Purpose and Scope
The higher temperatures of the latest engine designs require the use of Thermal Barrier Coatings (TBC) to allow the cooling air being pumped through the blades to be minimized and thereby improve the efficiency of the engine. The use of TBCs however virtually prevents the use of pyrometry to measure blade and vane temperatures, since the TBCs are approximately 4 times less emissive than metal surfaces, and about 4 times more reflective of the fireball radiation being emitted immediately upstream of the turbine in the combustor.
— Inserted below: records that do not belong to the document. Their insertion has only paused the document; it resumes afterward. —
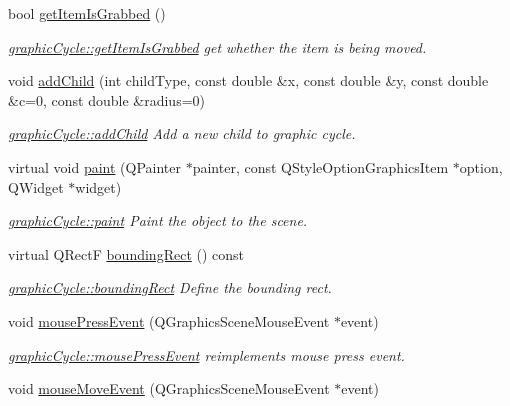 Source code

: \begin{DoxyCompactItemize}
bool \mbox{\hyperlink{classgraphic_cycle_a10e61352945ca9b32b83e528e2fc6853}{get\+Item\+Is\+Grabbed}} ()
\begin{DoxyCompactList}\small\item\em \mbox{\hyperlink{classgraphic_cycle_a10e61352945ca9b32b83e528e2fc6853}{graphic\+Cycle\+::get\+Item\+Is\+Grabbed}} get whether the item is being moved. \end{DoxyCompactList}\item 
void \mbox{\hyperlink{classgraphic_cycle_a44dc93e5f66707fd102c2acccbef076c}{add\+Child}} (int child\+Type, const double \&x, const double \&y, const double \&c=0, const double \&radius=0)
\begin{DoxyCompactList}\small\item\em \mbox{\hyperlink{classgraphic_cycle_a44dc93e5f66707fd102c2acccbef076c}{graphic\+Cycle\+::add\+Child}} Add a new child to graphic cycle. \end{DoxyCompactList}\item 
virtual void \mbox{\hyperlink{classgraphic_cycle_a746393c5d92838147094dadee5c289f5}{paint}} (Q\+Painter $\ast$painter, const Q\+Style\+Option\+Graphics\+Item $\ast$option, Q\+Widget $\ast$widget)
\begin{DoxyCompactList}\small\item\em \mbox{\hyperlink{classgraphic_cycle_a746393c5d92838147094dadee5c289f5}{graphic\+Cycle\+::paint}} Paint the object to the scene. \end{DoxyCompactList}\item 
virtual Q\+RectF \mbox{\hyperlink{classgraphic_cycle_a4db310e0fdbccffefc7404c47eb73607}{bounding\+Rect}} () const
\begin{DoxyCompactList}\small\item\em \mbox{\hyperlink{classgraphic_cycle_a4db310e0fdbccffefc7404c47eb73607}{graphic\+Cycle\+::bounding\+Rect}} Define the bounding rect. \end{DoxyCompactList}\item 
void \mbox{\hyperlink{classgraphic_cycle_af731c349d665b784291187ad4b0a71d9}{mouse\+Press\+Event}} (Q\+Graphics\+Scene\+Mouse\+Event $\ast$event)
\begin{DoxyCompactList}\small\item\em \mbox{\hyperlink{classgraphic_cycle_af731c349d665b784291187ad4b0a71d9}{graphic\+Cycle\+::mouse\+Press\+Event}} reimplements mouse press event. \end{DoxyCompactList}\item 
void \mbox{\hyperlink{classgraphic_cycle_aec6514c9578de68150bf2eea9b4e80c4}{mouse\+Move\+Event}} (Q\+Graphics\+Scene\+Mouse\+Event $\ast$event)

\end{DoxyCompactItemize}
Thermographic Phosphors have been used in a number of other high temperature applications and hold significant potential for solving our component temperature measurement problems in the engine. Again, no measurement standards currently exist for the use of Thermographic Phosphors. Through the use of Thermographic Phosphors, temperatures can be determined from pulsed-illumination-induced fluorescence of thin phosphor coatings applied to turbine engine surfaces of interest. In a similar fashion, suitable composites of Thermographic phosphors integrated with thermal barrier coatings (TBC) can fluoresce and yield temperature and other indications of TBC health.
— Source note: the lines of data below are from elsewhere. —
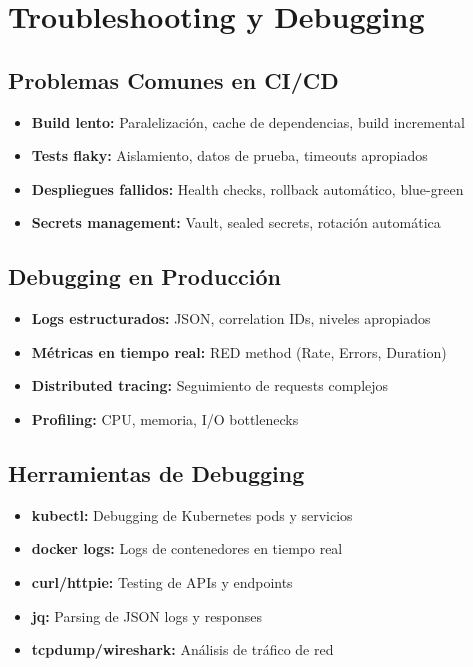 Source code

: \documentclass[12pt,a4paper]{article}
\begin{document}
\section{Troubleshooting y Debugging}

\subsection{Problemas Comunes en CI/CD}
\begin{itemize}
    \item \textbf{Build lento:} Paralelización, cache de dependencias, build incremental
    \item \textbf{Tests flaky:} Aislamiento, datos de prueba, timeouts apropiados
    \item \textbf{Despliegues fallidos:} Health checks, rollback automático, blue-green
    \item \textbf{Secrets management:} Vault, sealed secrets, rotación automática
\end{itemize}

\subsection{Debugging en Producción}
\begin{itemize}
    \item \textbf{Logs estructurados:} JSON, correlation IDs, niveles apropiados
    \item \textbf{Métricas en tiempo real:} RED method (Rate, Errors, Duration)
    \item \textbf{Distributed tracing:} Seguimiento de requests complejos
    \item \textbf{Profiling:} CPU, memoria, I/O bottlenecks
\end{itemize}

\subsection{Herramientas de Debugging}
\begin{itemize}
    \item \textbf{kubectl:} Debugging de Kubernetes pods y servicios
    \item \textbf{docker logs:} Logs de contenedores en tiempo real
    \item \textbf{curl/httpie:} Testing de APIs y endpoints
    \item \textbf{jq:} Parsing de JSON logs y responses
    \item \textbf{tcpdump/wireshark:} Análisis de tráfico de red
\end{itemize}
\end{document}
The basic components consist of an excitation source (usually a laser or an LED), an optical probe that provides for illumination of the coating and collection of the fluorescence, the coating and the method for applying it, a data acquisition system, and a data analysis protocol.
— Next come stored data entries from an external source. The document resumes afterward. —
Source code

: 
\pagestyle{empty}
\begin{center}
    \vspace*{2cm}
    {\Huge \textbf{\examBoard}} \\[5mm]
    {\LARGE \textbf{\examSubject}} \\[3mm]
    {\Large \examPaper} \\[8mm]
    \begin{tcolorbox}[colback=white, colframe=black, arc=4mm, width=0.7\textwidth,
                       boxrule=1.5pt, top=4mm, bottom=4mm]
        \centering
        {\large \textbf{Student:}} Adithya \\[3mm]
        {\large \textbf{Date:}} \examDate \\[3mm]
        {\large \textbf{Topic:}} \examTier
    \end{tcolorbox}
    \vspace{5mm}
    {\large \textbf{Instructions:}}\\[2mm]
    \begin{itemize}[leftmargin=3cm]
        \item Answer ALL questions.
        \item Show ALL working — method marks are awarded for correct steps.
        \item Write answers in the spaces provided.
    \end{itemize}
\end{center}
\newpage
Standards for comparing the various approaches and defining appropriate benchmarks are needed. Standardizing the definitions of coating durability, fluorescence efficiency, temperature range, temperature sensitivity and methods for establishing these characteristics, as well as establishing, a set of standards or best practices for the other components of a system are needed. Establishing Standards for Thermographic Phosphors will be a major benefit to both aircraft and power generation engine manufacturers and to sensor vendors alike.